A significant source of clinical trial data is the U.S. National Institutes of Health (NIH) website (http://www.clinicaltrials.gov). Since 2007, U.S. legislation mandates that information about all clinical trials that are commenced in the US must be made available on the NIH website within 2 months of the enrolment of the first patient. The sponsor or developer of the new drug must submit to the NIH data which include, inter alia, descriptive information, in language intended for the lay public, concerning the purpose of the trial, the study design, the disease or condition being studied, the name of the drug, primary and secondary outcome measures, eligibility criteria, including exclusion protocols, and the trial protocol identifier.
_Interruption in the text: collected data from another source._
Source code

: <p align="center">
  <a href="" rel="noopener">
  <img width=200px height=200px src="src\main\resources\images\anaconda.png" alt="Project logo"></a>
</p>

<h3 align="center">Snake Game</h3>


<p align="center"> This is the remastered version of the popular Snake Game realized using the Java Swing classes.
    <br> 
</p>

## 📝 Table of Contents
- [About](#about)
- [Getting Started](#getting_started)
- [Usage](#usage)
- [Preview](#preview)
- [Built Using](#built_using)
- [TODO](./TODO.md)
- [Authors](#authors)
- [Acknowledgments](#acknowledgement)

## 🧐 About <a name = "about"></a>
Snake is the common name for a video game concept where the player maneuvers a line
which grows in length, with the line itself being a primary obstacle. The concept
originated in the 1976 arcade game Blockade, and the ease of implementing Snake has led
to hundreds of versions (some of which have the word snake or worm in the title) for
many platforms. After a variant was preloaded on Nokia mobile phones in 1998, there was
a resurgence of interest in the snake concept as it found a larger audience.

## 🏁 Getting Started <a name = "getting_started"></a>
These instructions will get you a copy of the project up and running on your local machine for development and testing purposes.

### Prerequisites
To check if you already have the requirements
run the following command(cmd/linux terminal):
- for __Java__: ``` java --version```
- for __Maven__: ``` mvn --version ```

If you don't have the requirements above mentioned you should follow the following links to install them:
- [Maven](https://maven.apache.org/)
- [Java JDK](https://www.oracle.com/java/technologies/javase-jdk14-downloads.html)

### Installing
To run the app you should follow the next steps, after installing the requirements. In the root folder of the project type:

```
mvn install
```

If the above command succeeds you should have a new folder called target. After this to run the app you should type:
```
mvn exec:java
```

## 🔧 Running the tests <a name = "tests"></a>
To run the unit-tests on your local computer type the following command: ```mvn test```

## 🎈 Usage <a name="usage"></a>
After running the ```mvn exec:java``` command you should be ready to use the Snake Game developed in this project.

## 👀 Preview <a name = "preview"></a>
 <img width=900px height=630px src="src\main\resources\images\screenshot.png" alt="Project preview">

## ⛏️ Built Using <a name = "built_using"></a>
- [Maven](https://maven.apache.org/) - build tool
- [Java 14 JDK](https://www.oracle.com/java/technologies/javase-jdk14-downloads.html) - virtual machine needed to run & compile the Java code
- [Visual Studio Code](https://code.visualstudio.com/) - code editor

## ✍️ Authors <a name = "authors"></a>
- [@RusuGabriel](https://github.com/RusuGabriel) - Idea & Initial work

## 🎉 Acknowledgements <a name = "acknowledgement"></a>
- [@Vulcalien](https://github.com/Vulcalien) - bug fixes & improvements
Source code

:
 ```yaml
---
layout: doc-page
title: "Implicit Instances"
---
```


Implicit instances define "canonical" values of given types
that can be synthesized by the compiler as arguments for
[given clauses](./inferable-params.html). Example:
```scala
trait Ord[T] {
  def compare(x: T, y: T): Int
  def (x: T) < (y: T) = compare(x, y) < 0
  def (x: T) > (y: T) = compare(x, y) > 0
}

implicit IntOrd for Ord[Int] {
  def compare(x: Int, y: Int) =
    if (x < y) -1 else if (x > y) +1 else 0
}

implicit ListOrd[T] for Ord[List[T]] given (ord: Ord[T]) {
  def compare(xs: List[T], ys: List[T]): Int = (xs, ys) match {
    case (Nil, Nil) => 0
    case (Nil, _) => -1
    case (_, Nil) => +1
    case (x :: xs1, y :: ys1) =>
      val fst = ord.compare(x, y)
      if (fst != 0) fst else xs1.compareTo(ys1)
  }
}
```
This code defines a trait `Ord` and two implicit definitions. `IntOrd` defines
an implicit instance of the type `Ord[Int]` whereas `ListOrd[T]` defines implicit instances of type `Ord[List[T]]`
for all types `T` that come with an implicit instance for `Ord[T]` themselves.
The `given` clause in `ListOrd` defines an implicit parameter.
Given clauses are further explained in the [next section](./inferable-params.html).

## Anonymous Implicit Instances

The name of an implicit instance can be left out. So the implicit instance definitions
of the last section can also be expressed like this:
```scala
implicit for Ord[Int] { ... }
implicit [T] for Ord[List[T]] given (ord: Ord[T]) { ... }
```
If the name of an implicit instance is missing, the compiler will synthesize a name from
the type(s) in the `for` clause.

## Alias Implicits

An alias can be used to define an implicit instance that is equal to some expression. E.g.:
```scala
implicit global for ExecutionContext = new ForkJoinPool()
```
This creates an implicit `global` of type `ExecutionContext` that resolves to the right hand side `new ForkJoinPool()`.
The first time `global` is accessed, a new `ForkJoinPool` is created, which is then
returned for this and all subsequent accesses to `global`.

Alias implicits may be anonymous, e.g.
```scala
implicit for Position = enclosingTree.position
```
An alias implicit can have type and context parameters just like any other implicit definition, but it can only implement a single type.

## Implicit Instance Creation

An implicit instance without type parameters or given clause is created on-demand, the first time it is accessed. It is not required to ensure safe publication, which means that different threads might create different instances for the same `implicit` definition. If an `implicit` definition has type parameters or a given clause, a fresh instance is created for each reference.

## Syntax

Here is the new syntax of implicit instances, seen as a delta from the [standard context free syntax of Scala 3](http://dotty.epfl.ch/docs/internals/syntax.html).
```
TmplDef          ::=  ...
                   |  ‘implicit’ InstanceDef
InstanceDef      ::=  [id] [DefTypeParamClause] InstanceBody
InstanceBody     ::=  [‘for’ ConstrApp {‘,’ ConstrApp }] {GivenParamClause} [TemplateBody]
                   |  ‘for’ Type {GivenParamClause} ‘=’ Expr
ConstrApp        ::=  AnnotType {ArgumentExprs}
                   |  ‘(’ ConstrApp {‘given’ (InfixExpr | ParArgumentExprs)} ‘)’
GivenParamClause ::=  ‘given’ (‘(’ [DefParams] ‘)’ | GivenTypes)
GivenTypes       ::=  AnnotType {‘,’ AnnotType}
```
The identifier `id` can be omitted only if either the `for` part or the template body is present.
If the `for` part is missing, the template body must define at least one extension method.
The results of all clinical trials carried out in the US are required by law to be made available on the NIH website within 30 days of the approval of a new drug by the US Food and Drug Administration (FDA). These results must include data on participating patient demographics, withdrawals and exclusions from the final analysis, and tables of values for primary and secondary outcome measures, including statistical analyses. The NIH clinical trials database also includes reports of clinical trials sponsored in other jurisdictions when those trials have US trial arms. Some 50% of the world’s new drugs are launched in the US, so the NIH website will be a comprehensive source of detailed information on clinical trials of new drugs.
Commercial interest and the need to “publish or perish” have a lot to do with trickery in “research”. That applies not only in medicine but in other fields like climate science, and social programs where budgets may be influenced.